##### Data in this exercise

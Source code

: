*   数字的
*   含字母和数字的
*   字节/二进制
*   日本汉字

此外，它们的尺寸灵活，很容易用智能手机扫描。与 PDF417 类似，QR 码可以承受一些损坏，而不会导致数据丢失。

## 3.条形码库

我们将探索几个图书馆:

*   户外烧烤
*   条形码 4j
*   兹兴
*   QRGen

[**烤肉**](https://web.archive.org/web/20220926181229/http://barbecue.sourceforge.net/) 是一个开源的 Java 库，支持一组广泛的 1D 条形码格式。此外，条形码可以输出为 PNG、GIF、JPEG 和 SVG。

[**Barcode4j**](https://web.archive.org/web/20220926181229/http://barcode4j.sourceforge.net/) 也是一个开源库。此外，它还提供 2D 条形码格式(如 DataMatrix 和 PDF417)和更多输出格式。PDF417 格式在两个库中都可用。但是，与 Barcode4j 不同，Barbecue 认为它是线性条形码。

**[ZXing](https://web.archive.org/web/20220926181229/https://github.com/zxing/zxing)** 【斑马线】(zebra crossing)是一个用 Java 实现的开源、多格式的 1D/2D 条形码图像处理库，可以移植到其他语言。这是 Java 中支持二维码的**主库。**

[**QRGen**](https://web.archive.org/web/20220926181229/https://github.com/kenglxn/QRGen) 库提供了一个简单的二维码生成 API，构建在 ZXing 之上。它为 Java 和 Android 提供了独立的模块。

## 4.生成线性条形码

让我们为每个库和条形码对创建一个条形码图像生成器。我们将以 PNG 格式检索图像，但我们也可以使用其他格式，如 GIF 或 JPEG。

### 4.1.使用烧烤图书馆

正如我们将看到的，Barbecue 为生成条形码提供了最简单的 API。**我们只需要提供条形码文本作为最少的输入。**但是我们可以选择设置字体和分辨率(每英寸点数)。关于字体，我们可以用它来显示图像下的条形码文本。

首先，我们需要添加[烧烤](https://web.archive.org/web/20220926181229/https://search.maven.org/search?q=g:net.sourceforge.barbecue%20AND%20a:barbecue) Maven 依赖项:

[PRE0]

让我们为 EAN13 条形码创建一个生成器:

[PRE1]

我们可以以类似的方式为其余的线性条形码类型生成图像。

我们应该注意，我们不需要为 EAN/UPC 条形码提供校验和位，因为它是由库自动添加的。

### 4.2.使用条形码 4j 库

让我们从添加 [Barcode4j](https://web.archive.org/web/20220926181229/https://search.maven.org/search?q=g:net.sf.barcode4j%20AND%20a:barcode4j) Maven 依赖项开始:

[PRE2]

##########
##### Data in this exercise

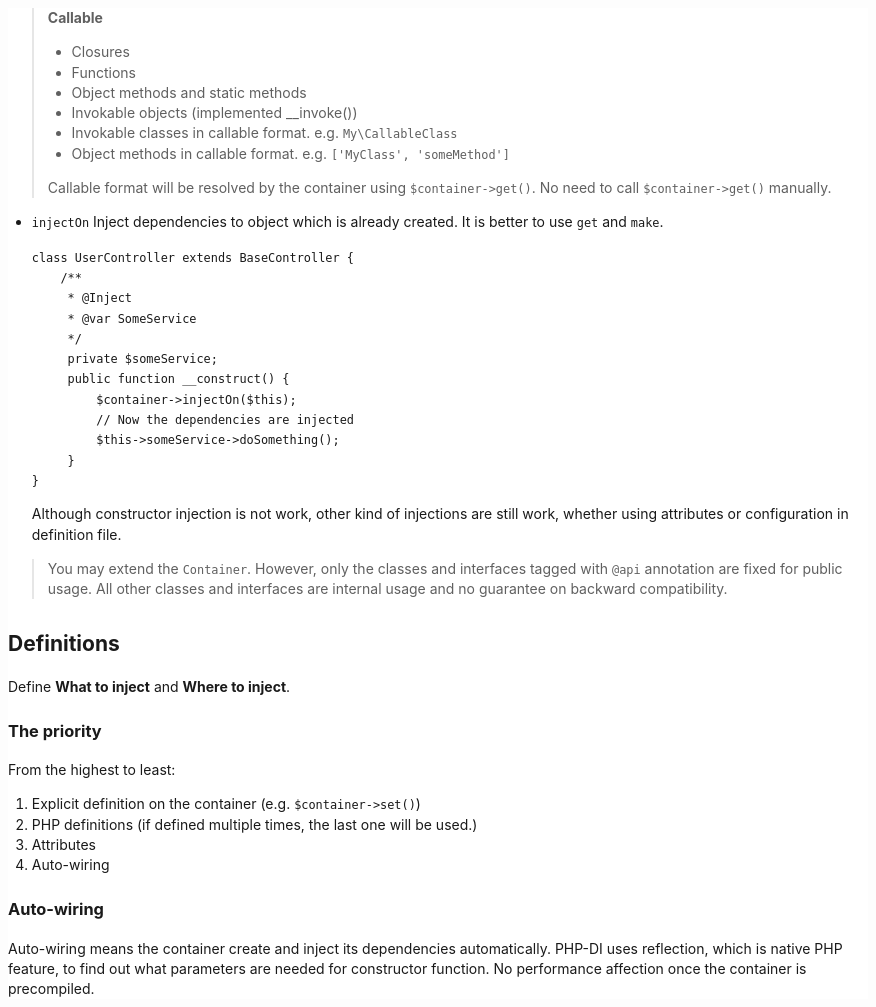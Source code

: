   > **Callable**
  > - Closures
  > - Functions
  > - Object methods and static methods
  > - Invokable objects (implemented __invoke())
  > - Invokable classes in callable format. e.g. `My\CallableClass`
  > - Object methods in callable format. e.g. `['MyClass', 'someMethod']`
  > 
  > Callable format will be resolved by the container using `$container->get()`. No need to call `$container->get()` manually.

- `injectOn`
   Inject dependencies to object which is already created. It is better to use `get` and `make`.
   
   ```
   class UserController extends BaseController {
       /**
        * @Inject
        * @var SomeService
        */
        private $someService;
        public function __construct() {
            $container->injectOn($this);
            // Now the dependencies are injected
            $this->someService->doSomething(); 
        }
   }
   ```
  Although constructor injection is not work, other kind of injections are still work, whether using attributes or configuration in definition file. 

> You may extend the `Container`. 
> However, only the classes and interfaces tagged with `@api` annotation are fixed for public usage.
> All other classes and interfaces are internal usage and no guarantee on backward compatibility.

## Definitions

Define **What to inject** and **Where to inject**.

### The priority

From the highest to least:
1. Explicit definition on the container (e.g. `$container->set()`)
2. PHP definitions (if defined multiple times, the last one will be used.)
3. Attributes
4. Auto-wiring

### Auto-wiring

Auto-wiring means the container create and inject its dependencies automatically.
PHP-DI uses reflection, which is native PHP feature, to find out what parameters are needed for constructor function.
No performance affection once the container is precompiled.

##########

■ Your task ■
Set down, from the entries above, exactly the lines from the one with "4. Auto-wiring" up to and including the one with "No performance affection", and no other lines.

■ Exercise answer ■
4. Auto-wiring

### Auto-wiring

Auto-wiring means the container create and inject its dependencies automatically.
PHP-DI uses reflection, which is native PHP feature, to find out what parameters are needed for constructor function.
No performance affection once the container is precompiled.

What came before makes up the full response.